Mateus 15.36, Marcos 6.41, Marcos 8.6, Lucas 9.16, João 6.11. Todos usam essa mesma estrutura: Jesus eleva os olhos para o céu, dá graças, abençoa o pão, parte e dá aos seus discípulos.

Mas há outras ocasiões em que isso acontece: na última ceia. Mateus 26.26: Enquanto comiam, tomou Jesus um pão, e, abençoando-o, o partiu e o deu aos discípulos, dizendo, tomai, comei, isto é o meu corpo. Tomou um cálice, e tendo dado graças, o deu aos discípulos dizendo: bebei dele todos, isto é o meu sangue. Mesma coisa em Marcos 14.22, Lucas 22.19, I Coríntios 11.24.
E outra vez, ainda, já ressurreto, com os discípulos no caminho de Emaús, em Lucas 24.30. Aliás, foi por causa disso que os discípulos o reconheceram.

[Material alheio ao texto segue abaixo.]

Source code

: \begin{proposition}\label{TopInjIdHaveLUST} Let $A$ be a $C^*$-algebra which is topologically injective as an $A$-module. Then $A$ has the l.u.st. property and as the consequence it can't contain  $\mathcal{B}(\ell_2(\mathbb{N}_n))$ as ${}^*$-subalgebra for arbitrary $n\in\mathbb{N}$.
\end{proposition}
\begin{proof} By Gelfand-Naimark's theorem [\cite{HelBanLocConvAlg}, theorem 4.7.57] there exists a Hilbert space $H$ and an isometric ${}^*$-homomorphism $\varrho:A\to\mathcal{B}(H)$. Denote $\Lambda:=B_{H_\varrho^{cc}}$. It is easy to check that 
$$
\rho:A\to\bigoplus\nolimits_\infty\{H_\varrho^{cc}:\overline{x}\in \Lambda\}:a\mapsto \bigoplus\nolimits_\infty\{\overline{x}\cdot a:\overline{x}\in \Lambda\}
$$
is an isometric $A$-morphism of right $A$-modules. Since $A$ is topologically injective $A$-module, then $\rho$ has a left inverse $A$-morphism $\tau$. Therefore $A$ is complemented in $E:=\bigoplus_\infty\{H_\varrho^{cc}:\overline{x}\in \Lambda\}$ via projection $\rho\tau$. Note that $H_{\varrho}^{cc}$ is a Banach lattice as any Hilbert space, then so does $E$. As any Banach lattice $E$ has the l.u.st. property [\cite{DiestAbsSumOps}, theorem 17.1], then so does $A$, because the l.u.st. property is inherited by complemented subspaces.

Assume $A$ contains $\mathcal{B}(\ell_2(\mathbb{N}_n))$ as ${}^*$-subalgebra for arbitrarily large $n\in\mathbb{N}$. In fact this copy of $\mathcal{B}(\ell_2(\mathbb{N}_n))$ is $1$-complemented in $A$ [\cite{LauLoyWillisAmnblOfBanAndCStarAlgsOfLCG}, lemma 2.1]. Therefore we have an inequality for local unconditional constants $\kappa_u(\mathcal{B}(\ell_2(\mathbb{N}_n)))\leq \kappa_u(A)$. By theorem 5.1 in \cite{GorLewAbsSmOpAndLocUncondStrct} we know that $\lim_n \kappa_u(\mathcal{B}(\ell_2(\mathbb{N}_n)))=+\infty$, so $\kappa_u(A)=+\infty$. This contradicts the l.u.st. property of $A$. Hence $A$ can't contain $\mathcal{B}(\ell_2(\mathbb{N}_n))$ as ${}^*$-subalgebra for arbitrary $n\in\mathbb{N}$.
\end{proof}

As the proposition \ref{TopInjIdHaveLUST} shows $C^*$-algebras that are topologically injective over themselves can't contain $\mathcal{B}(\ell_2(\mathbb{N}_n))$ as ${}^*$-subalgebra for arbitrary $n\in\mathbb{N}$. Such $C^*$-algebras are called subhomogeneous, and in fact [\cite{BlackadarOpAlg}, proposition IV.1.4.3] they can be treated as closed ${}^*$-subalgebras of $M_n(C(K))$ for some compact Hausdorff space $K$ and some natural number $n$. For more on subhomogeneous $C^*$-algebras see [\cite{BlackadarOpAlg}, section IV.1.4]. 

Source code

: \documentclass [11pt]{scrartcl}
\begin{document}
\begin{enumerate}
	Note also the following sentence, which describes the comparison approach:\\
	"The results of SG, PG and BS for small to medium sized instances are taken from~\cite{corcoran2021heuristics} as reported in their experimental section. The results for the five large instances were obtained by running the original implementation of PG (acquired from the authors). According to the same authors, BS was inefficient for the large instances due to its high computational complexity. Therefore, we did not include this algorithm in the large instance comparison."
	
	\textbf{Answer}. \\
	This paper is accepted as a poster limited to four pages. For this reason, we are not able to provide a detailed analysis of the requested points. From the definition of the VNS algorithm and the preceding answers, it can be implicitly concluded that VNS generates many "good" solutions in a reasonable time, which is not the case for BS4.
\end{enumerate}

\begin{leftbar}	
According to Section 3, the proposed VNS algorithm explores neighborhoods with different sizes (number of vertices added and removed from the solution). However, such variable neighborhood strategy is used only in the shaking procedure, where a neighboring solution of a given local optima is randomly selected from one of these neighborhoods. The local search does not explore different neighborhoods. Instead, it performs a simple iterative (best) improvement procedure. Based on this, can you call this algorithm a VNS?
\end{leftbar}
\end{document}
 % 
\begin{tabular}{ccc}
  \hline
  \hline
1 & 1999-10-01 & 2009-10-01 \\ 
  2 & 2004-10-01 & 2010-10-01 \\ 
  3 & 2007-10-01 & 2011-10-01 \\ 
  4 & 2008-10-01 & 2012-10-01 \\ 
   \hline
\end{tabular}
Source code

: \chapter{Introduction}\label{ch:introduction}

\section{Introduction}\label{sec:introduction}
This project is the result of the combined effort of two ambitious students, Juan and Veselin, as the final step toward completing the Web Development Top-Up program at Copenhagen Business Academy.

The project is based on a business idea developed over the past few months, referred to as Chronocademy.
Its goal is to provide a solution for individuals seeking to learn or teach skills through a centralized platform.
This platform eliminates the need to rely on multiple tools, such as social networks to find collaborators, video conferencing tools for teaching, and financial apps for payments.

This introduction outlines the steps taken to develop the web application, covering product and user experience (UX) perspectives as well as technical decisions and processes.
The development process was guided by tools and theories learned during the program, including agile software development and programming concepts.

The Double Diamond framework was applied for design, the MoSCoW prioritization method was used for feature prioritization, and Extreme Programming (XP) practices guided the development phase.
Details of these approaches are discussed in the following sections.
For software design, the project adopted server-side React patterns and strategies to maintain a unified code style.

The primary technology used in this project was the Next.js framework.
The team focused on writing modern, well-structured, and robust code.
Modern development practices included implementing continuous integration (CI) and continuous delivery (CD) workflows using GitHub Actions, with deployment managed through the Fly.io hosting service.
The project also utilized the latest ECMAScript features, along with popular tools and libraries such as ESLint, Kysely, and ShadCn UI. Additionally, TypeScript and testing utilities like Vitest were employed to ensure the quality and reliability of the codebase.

Jesus tinha o seu jeito próprio de alimentar os seus. Não era só um ritual, esse costume de elevar os olhos para o céu, dar graças, abençoar o pão, partir e dar aos discípulos. Ao fazer isso, cada refeição se tornava Santa. Uma Santa Ceia, um Santo Desjejum, um Santo Almoço, um Santo Lanche da Tarde, um Santo Assalto à Geladeira de Madrugada. Não eram apenas os corpos dos discípulos que estavam sendo alimentados, mas também e principalmente as suas almas. Então, outra bola fora dos títulos da SBB, a última ceia não foi a última. Nem a primeira.
Ao criar e repetir a fórmula da consagração, Jesus estava, desde o começo, apontando para o significado da sua vida e da sua morte: o pão que ele partiu e multiplicou, duas vezes, já era o seu corpo. O pão partido na última ceia, já era o seu corpo. O pão partido em Emaús, já era o seu corpo. Se a gente for mais longe, o pão que o profeta multiplicou já era o seu corpo. O maná que desceu do céu e foi o único sustento do povo de Deus no deserto, já era o corpo de Cristo, que 4.000 anos depois confirmou, dizendo: eu sou o pão vivo que desceu do céu.

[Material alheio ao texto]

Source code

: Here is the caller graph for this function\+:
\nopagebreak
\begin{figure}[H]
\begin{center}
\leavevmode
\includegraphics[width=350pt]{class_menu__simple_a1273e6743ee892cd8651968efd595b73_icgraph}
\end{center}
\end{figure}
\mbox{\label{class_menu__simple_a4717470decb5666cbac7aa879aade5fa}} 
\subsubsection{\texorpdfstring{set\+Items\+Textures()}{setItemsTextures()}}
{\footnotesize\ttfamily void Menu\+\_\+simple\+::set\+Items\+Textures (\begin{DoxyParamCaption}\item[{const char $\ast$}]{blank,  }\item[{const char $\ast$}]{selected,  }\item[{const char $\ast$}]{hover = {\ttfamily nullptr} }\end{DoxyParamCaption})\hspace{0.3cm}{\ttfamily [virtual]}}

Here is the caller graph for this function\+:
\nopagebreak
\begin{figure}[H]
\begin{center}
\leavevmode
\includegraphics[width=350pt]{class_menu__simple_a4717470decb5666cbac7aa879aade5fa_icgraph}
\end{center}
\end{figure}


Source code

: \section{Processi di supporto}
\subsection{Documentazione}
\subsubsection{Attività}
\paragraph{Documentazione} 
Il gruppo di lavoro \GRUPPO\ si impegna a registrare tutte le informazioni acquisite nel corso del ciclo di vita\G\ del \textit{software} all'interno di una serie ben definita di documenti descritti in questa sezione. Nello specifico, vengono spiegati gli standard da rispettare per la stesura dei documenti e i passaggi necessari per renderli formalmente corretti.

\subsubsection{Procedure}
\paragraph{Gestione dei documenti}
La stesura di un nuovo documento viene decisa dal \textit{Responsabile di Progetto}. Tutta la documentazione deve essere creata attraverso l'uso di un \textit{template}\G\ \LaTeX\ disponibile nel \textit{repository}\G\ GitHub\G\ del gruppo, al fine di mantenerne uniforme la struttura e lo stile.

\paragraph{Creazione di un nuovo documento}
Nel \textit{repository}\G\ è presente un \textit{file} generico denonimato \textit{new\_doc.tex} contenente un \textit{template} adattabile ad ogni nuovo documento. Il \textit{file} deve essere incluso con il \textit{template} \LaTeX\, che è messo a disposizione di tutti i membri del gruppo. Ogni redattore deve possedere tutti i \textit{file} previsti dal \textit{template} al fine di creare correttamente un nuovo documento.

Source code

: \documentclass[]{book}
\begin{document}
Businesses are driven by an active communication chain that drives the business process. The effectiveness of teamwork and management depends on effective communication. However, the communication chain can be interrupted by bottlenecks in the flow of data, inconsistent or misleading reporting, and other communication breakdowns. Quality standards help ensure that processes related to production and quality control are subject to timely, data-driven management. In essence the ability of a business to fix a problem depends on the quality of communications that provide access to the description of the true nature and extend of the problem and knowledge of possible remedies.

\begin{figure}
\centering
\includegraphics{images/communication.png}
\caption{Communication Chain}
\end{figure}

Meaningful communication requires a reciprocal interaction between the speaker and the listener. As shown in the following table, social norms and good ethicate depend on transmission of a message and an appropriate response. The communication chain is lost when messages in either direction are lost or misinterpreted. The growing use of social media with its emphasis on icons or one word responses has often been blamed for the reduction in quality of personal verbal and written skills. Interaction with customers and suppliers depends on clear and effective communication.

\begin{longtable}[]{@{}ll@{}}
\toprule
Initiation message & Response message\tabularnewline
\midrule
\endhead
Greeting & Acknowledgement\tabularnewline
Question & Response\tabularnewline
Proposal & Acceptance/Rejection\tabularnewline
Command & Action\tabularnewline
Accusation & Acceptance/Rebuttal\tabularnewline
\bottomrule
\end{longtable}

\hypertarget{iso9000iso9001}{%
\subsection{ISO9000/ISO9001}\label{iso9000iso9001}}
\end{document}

Na prática, isso precisa ser refletido com mais seriedade na nossa celebração da Santa Ceia. Nós, presbiterianos do Brasil, acabamos copiando muita coisa errada das igrejas evangélicas, em vez de nos espelharmos nas igrejas protestantes. Então, quando vamos celebrar a Santa Ceia, tem igreja que trata como se fosse o almoço de domingo na casa da avó: faz uma oração rápida, aquela oração de fome, e todo mundo ataca. A gente imita o nosso avô, e isso seria legal se a Santa Ceia fosse mesmo um almoço de domingo na casa da avó, afinal, esse é o ritual. Mas se nós vamos repetir o ritual do sacramento do Corpo e do Sangue do Senhor Jesus, talvez fosse melhor a gente ser imitador de Jesus, e não do nosso avô?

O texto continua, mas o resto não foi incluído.